As a Christian, we are not to have an argumentative attitude when it comes to our faith, ergo I am coerced to depart.  Then as soon as I depart, that concludes our friendship or association, unfortunately.  It is truly painful and is very difficult for me.  So I seek the Lord’s comfort and guidance, and I continue in my studies in the Scriptures.  I realise that when we hear His Word, we are responsible for it and what we do with it.  I also accept that I have no power over peoples’ decisions, not that I’ve ever tried to force peoples’ decision making.  I realise that after hearing the Truth and if they never choose to believe for the entirety of their lifetime, then they will inevitably face God’s wrath that we have been warned about in Revelation.  While this truly saddens me, I acknowledge that I have no power in it or over it and have done my duty as a pastor (and a Christian) by preaching and sharing the Word.  Their accepting or rejecting of it is not within my power, for it’s not even within God’s power.  I dare to say that this is the beauty of free will.

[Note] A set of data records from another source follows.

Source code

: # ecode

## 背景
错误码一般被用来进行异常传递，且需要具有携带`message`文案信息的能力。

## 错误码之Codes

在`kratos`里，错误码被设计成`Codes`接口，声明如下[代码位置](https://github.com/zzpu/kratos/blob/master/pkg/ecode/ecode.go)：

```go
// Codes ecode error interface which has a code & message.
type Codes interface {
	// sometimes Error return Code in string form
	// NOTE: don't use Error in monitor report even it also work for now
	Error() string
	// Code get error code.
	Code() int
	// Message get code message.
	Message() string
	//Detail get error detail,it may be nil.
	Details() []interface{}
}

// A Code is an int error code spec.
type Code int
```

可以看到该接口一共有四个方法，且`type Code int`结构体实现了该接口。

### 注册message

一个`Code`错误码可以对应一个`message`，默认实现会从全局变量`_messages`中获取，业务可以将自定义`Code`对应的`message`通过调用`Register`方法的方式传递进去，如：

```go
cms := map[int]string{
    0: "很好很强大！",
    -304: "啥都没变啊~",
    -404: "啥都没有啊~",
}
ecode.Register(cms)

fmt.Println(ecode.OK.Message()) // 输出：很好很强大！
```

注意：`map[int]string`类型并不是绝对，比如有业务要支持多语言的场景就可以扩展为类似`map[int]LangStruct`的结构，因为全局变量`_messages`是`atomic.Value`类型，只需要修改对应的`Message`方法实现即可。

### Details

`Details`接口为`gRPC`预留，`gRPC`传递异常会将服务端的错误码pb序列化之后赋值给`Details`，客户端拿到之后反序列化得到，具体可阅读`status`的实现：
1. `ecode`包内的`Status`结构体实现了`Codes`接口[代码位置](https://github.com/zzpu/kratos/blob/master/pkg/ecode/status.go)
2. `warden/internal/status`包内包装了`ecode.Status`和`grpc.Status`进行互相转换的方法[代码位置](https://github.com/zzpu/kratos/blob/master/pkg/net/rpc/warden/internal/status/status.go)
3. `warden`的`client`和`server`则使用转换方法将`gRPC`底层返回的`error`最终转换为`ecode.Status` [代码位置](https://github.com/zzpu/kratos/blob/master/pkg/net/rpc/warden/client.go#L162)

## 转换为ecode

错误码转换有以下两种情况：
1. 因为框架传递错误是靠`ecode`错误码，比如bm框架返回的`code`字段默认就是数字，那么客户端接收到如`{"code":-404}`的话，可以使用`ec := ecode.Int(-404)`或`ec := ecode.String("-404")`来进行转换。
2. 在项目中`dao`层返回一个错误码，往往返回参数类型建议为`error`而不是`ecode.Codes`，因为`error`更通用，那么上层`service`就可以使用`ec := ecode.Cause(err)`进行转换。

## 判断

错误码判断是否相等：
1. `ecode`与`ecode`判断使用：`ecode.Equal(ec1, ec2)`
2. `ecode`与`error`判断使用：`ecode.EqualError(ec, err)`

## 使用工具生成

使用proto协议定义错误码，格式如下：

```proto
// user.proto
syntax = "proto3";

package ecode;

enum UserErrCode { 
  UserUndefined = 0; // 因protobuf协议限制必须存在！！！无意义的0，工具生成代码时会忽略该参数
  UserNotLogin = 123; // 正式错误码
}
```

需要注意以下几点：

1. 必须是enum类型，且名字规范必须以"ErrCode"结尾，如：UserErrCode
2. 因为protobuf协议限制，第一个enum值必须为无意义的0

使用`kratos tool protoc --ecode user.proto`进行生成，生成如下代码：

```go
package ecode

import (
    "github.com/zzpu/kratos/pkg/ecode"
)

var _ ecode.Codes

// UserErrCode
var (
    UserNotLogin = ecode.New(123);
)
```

            There is yet another type of loss, regarding friendship.  There is not only the loss of friendship with somebody, but also a lesser loss in that while we still remain friends, our association has become minimal, so our friendship narrows down to a mere acquaintance.  The reason for this is that when socialising with them comes a variety of temptations.  Sex, profanity, gossip, alcohol abuse, and the likelihood of straying from the path that God has set for me.  So it is better to no longer associate with them socially, but still remain friends and to be there for them spiritually when they need me.  I always enjoy socialising with these certain individuals, but I cannot jeopardise my faith and path with God for their friendship.  As much as it pains me, I would rather lose their friendship completely than fall from my calling commanded by God.

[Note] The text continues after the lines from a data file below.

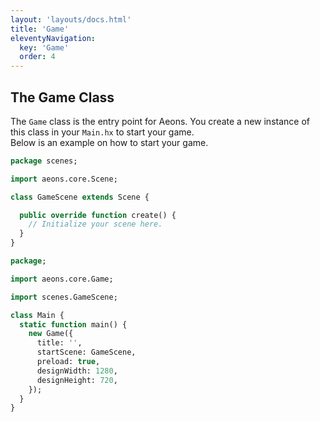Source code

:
 ```yaml
---
layout: 'layouts/docs.html'
title: 'Game'
eleventyNavigation:
  key: 'Game'
  order: 4
---
```


## The Game Class
The `Game` class is the entry point for Aeons. You create a new instance of this class in your `Main.hx` to start your
game.  
Below is an example on how to start your game.

```haxe
package scenes;

import aeons.core.Scene;

class GameScene extends Scene {

  public override function create() {
    // Initialize your scene here.
  }
}
```
```haxe
package;

import aeons.core.Game;

import scenes.GameScene;

class Main {
  static function main() {
    new Game({
      title: '',
      startScene: GameScene,
      preload: true,
      designWidth: 1280,
      designHeight: 720,
    });
  }
}

```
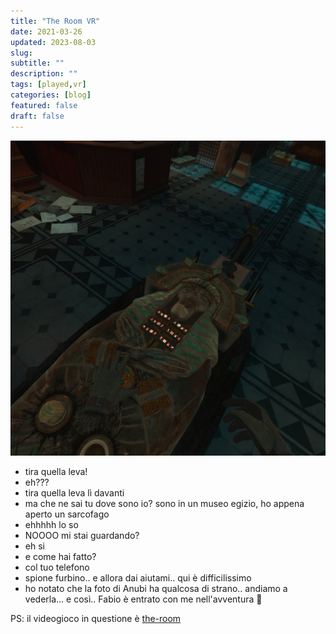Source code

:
 ```yaml
---
title: "The Room VR"
date: 2021-03-26
updated: 2023-08-03
slug:
subtitle: ""
description: ""
tags: [played,vr]
categories: [blog]
featured: false
draft: false
---
```

![](../../../assets/img/post/2021/the_room_vr-featured.jpg)

- tira quella leva!
- eh???
- tira quella leva lì davanti
- ma che ne sai tu dove sono io? sono in un museo egizio, ho appena aperto un sarcofago
- ehhhhh lo so
- NOOOO mi stai guardando?
- eh si
- e come hai fatto?
- col tuo telefono
- spione furbino.. e allora dai aiutami.. qui è difficilissimo
- ho notato che la foto di Anubi ha qualcosa di strano.. andiamo a vederla...
e così.. Fabio è entrato con me nell'avventura 🙂

PS: il videogioco in questione è [the-room](https://2042ed.org/played/videogame/the-room/)
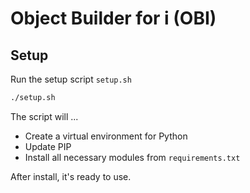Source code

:# Object Builder for i (OBI)

## Setup

Run the setup script ```setup.sh```

```sh
./setup.sh
```

The script will ...

* Create a virtual environment for Python
* Update PIP
* Install all necessary modules from ```requirements.txt```

After install, it's ready to use.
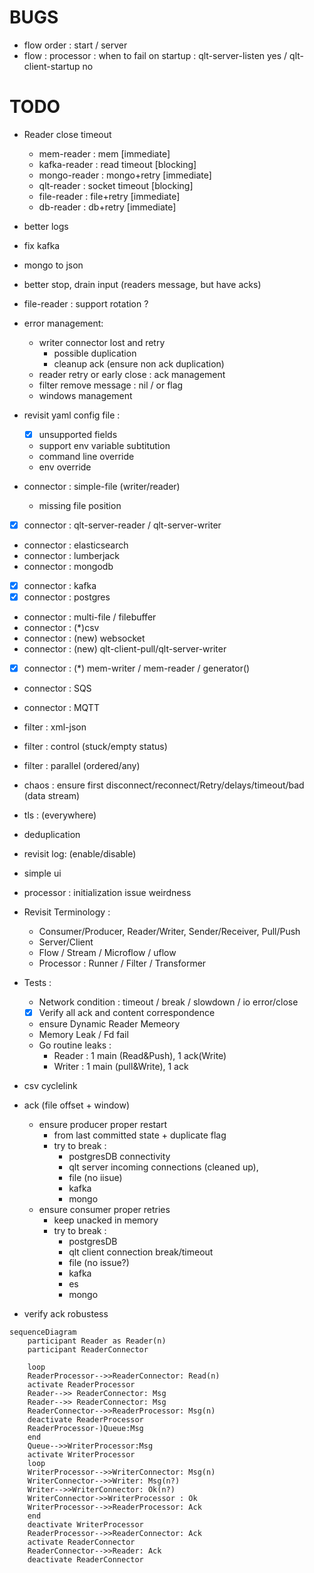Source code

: # BUGS

- flow order : start / server
- flow : processor : when to fail on startup : qlt-server-listen yes / qlt-client-startup no 



# TODO

- Reader close timeout
  - mem-reader : mem [immediate]
  - kafka-reader : read timeout [blocking] 
  - mongo-reader : mongo+retry [immediate] 
  - qlt-reader : socket timeout [blocking]
  - file-reader : file+retry [immediate]
  - db-reader : db+retry [immediate]

- better logs
- fix kafka
- mongo to json
- better stop, drain input (readers message, but have acks)
- file-reader : support rotation ?

- error management:
  - writer connector lost and retry
    - possible duplication 
    - cleanup ack (ensure non ack duplication)
  - reader retry or early close : ack management
  - filter remove message : nil / or flag
  - windows management
  
- revisit yaml config file :
  - [x] unsupported fields
  - support env variable subtitution
  - command line override
  - env override

- connector : simple-file (writer/reader) 
  - missing file position
- [x] connector : qlt-server-reader / qlt-server-writer
- connector : elasticsearch
- connector : lumberjack
- connector : mongodb
- [x] connector : kafka
- [x] connector : postgres
- connector : multi-file / filebuffer
- connector : (*)csv
- connector : (new) websocket
- connector : (new) qlt-client-pull/qlt-server-writer
- [x] connector : (*) mem-writer / mem-reader / generator()
- connector : SQS
- connector : MQTT
- filter : xml-json
- filter : control (stuck/empty status)
- filter : parallel (ordered/any)
- chaos : ensure first disconnect/reconnect/Retry/delays/timeout/bad (data stream)
- tls : (everywhere)
- deduplication
- revisit log: (enable/disable)
- simple ui
- processor : initialization issue weirdness 

- Revisit Terminology : 
  - Consumer/Producer, Reader/Writer, Sender/Receiver, Pull/Push
  - Server/Client
  - Flow / Stream / Microflow / uflow
  - Processor : Runner / Filter / Transformer

- Tests :
  - Network condition : timeout / break / slowdown / io error/close
  - [x] Verify all ack and content correspondence
  - ensure Dynamic Reader Memeory
  - Memory Leak / Fd fail
  - Go routine leaks :
    - Reader : 1 main (Read&Push), 1 ack(Write)
    - Writer : 1 main (pull&Write), 1 ack

- csv cyclelink
- ack (file offset + window) 
  - ensure producer proper restart 
    - from last committed state + duplicate flag
    - try to break : 
      - postgresDB connectivity
      - qlt server incoming connections (cleaned up),
      - file (no iisue)
      - kafka
      - mongo
  - ensure consumer proper retries
    - keep unacked in memory
    - try to break :
      - postgresDB
      - qlt client connection break/timeout
      - file (no issue?)
      - kafka
      - es
      - mongo
- verify ack robustess

```mermaid
sequenceDiagram
    participant Reader as Reader(n)
    participant ReaderConnector

    loop
    ReaderProcessor-->>ReaderConnector: Read(n)
    activate ReaderProcessor
    Reader-->> ReaderConnector: Msg
    Reader-->> ReaderConnector: Msg
    ReaderConnector-->>ReaderProcessor: Msg(n)
    deactivate ReaderProcessor
    ReaderProcessor-)Queue:Msg
    end
    Queue-->>WriterProcessor:Msg
    activate WriterProcessor
    loop
    WriterProcessor-->>WriterConnector: Msg(n)
    WriterConnector-->>Writer: Msg(n?)
    Writer-->>WriterConnector: Ok(n?)
    WriterConnector->>WriterProcessor : Ok
    WriterProcessor-->>ReaderProcessor: Ack
    end
    deactivate WriterProcessor
    ReaderProcessor-->>ReaderConnector: Ack
    activate ReaderConnector
    ReaderConnector-->>Reader: Ack
    deactivate ReaderConnector
```

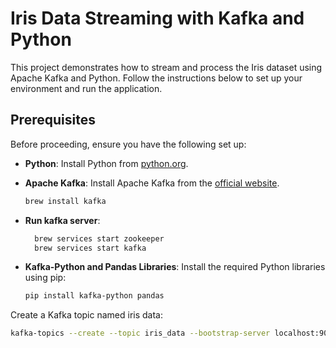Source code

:# Iris Data Streaming with Kafka and Python

This project demonstrates how to stream and process the Iris dataset using Apache Kafka and Python. Follow the instructions below to set up your environment and run the application.

## Prerequisites

Before proceeding, ensure you have the following set up:

- **Python**: Install Python from [python.org](https://www.python.org/downloads/).
- **Apache Kafka**: Install Apache Kafka from the [official website](https://kafka.apache.org/downloads).
  ```bash
  brew install kafka
  ```
- **Run kafka server**:

  ```bash
    brew services start zookeeper
    brew services start kafka
  ```

- **Kafka-Python and Pandas Libraries**: Install the required Python libraries using pip:
  ```bash
  pip install kafka-python pandas
  ```

Create a Kafka topic named iris data:

```bash
kafka-topics --create --topic iris_data --bootstrap-server localhost:9092 --partitions 1 --replication-factor 1
```
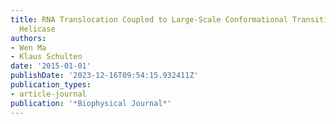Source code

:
 ```yaml
---
title: RNA Translocation Coupled to Large-Scale Conformational Transitions of a Hexameric
  Helicase
authors:
- Wen Ma
- Klaus Schulten
date: '2015-01-01'
publishDate: '2023-12-16T09:54:15.932411Z'
publication_types:
- article-journal
publication: '*Biophysical Journal*'
---
```

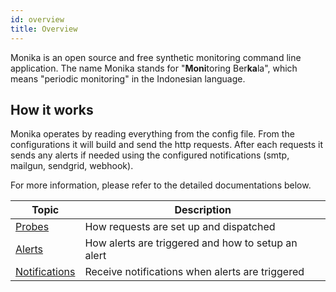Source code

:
 ```yaml
---
id: overview
title: Overview
---
```


Monika is an open source and free synthetic monitoring command line application. The name Monika stands for "**Moni**toring Ber**ka**la", which means "periodic monitoring" in the Indonesian language.

## How it works

Monika operates by reading everything from the config file. From the configurations it will build and send the http requests. After each requests it sends any alerts if needed using the configured notifications (smtp, mailgun, sendgrid, webhook).

For more information, please refer to the detailed documentations below.

| Topic                                                                        | Description                                        |
| ---------------------------------------------------------------------------- | -------------------------------------------------- |
| [Probes](https://hyperjumptech.github.io/monika/guides/probes)               | How requests are set up and dispatched             |
| [Alerts](https://hyperjumptech.github.io/monika/guides/alerts)               | How alerts are triggered and how to setup an alert |
| [Notifications](https://hyperjumptech.github.io/monika/guides/notifications) | Receive notifications when alerts are triggered    |
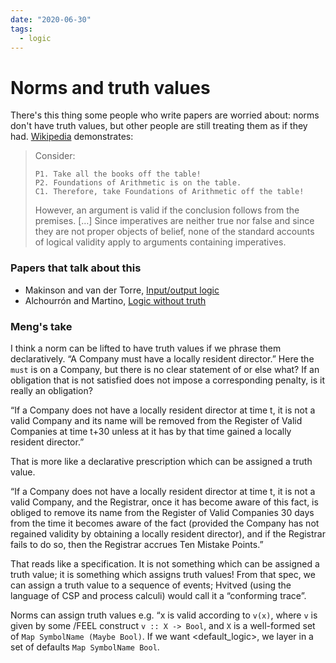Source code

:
 ```yaml
---
date: "2020-06-30"
tags:
  - logic
---
```


# Norms and truth values

There's this thing some people who write papers are worried about: norms don't have truth values, but other people are still treating them as if they had.
[Wikipedia](https://en.wikipedia.org/wiki/Imperative_logic) demonstrates:

> Consider:
>
>     P1. Take all the books off the table!
>     P2. Foundations of Arithmetic is on the table.
>     C1. Therefore, take Foundations of Arithmetic off the table!
>
> However, an argument is valid if the conclusion follows from the premises. […] Since imperatives are neither true nor false and since they are not proper objects of belief, none of the standard accounts of logical validity apply to arguments containing imperatives.

### Papers that talk about this

- Makinson and van der Torre, [Input/output logic](https://icr.uni.lu/leonvandertorre/papers/fotfs03.pdf)
- Alchourrón and Martino, [Logic without truth](https://dl.acm.org/doi/pdf/10.1145/74014.74036)
<!--
- I'm not quite sure what the point of this is but here's someone justifying that norms are real.
> Now, in the model of practical reasoning proposed in this thesis (§ 7), we will argue that agents’ inferential mechanism dwells on four elements: commitments, expectations, abilities and susceptibilities. When an agent reasons (or seems to reason)
according to this model (or any other theory of mind), these elements become real as real entities ‘out there’, because their attribution explains to a good extent visible effect […]
> Interestingly, these four elements were selected in analogy with Hohfeld’s four main categories of primitive normative concepts: duties, claims, powers and liabilities (§ 4.3). Therefore, we may apply the same argument to norms, concluding that norms are also real.
-->

### Meng's take

I think a norm can be lifted to have truth values if we phrase them declaratively.
“A Company must have a locally resident director.” Here the `must` is on a Company, but there is no clear statement of or else what? If an obligation that is not satisfied does not impose a corresponding penalty, is it really an obligation?

“If a Company does not have a locally resident director at time t, it is not a valid Company and its name will be removed from the Register of Valid Companies at time t+30 unless at it has by that time gained a locally resident director.”

That is more like a declarative prescription which can be assigned a truth value.

“If a Company does not have a locally resident director at time t, it is not a valid Company, and the Registrar, once it has become aware of this fact, is obliged to remove its name from the Register of Valid Companies 30 days from the time it becomes aware of the fact (provided the Company has not regained validity by obtaining a locally resident director), and if the Registrar fails to do so, then the Registrar accrues Ten Mistake Points.”

That reads like a specification. It is not something which can be assigned a truth value; it is something which assigns truth values! From that spec, we can assign a truth value to a sequence of events; Hvitved (using the language of CSP and process calculi) would call it a “conforming trace”.

Norms can assign truth values e.g. “x is valid according to `v(x)`, where `v` is given
by some <dmn>/FEEL construct `v :: X -> Bool`, and `X` is a well-formed set of
`Map SymbolName (Maybe Bool)`.
If we want <default_logic>, we layer in a set of defaults `Map SymbolName Bool`.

            Becoming a pastor is the most difficult life transition I’ve had to go through, but it comes with so many rewards, the large majority of which I still have yet to experience.  It’s not the personal rewards I’m concerned with, though, but rather the rewards being the many people that I will touch and bring to Christ and the teaching and counselling that the body of believers will learn from me.  Those are much more of rewards than the blessings that God will give unto me that benefit me personally (i.e. financial needs, a woman to marry, etc.).